§ **EXERCISE OBJECTIVE**: Please copy all of the entries exactly, but drop every picture.

§ **MATERIAL FOR THE TASK**:
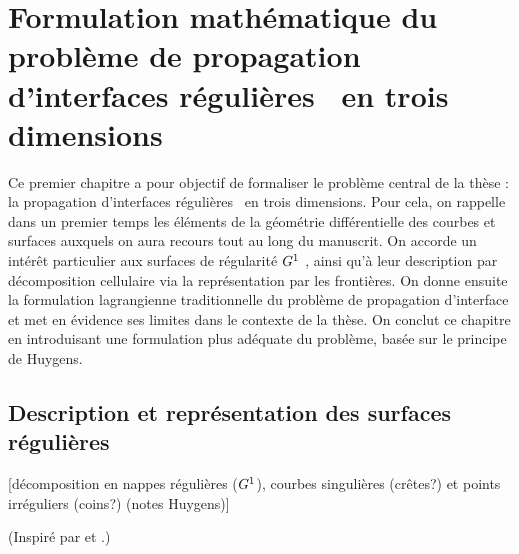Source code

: \chapter[Formulation du problème de propagation d'interfaces $\contgeom{1}$ \piecewise]{Formulation mathématique du problème de propagation d'interfaces régulières \piecewise\ en trois dimensions}
\label{chap:formulation_probleme_propagation}

Ce premier chapitre a pour objectif de formaliser le problème central de la thèse : la propagation d'interfaces régulières \piecewise\ en trois dimensions. 
Pour cela, on rappelle dans un premier temps les éléments de la géométrie différentielle des courbes et surfaces auxquels on aura recours tout au long du manuscrit.
On accorde un intérêt particulier aux surfaces de régularité $\contgeom{1}$ \piecewise, ainsi qu'à leur description par décomposition cellulaire via la représentation par les frontières.
On donne ensuite la formulation lagrangienne traditionnelle du problème de propagation d'interface et met en évidence ses limites dans le contexte de la thèse.
On conclut ce chapitre en introduisant une formulation plus adéquate du problème, basée sur le principe de Huygens.



\section{Description et représentation des surfaces régulières \piecewise}
[décomposition en nappes régulières ($\contgeom{1}$), courbes singulières (crêtes?) et points irréguliers (coins?) (\cf notes Huygens)]
\par\bigskip
(Inspiré par \cite[p.65]{rossignac1985} et \cite[Section 2.6]{rossignac1986}.)\par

§ **PROBLEM SOLUTION**:
Source code

: \chapter[Formulation du problème de propagation d'interfaces $\contgeom{1}$ \piecewise]{Formulation mathématique du problème de propagation d'interfaces régulières \piecewise\ en trois dimensions}
\label{chap:formulation_probleme_propagation}

Ce premier chapitre a pour objectif de formaliser le problème central de la thèse : la propagation d'interfaces régulières \piecewise\ en trois dimensions. 
Pour cela, on rappelle dans un premier temps les éléments de la géométrie différentielle des courbes et surfaces auxquels on aura recours tout au long du manuscrit.
On accorde un intérêt particulier aux surfaces de régularité $\contgeom{1}$ \piecewise, ainsi qu'à leur description par décomposition cellulaire via la représentation par les frontières.
On donne ensuite la formulation lagrangienne traditionnelle du problème de propagation d'interface et met en évidence ses limites dans le contexte de la thèse.
On conclut ce chapitre en introduisant une formulation plus adéquate du problème, basée sur le principe de Huygens.



\section{Description et représentation des surfaces régulières \piecewise}
[décomposition en nappes régulières ($\contgeom{1}$), courbes singulières (crêtes?) et points irréguliers (coins?) (\cf notes Huygens)]
\par\bigskip
(Inspiré par \cite[p.65]{rossignac1985} et \cite[Section 2.6]{rossignac1986}.)\par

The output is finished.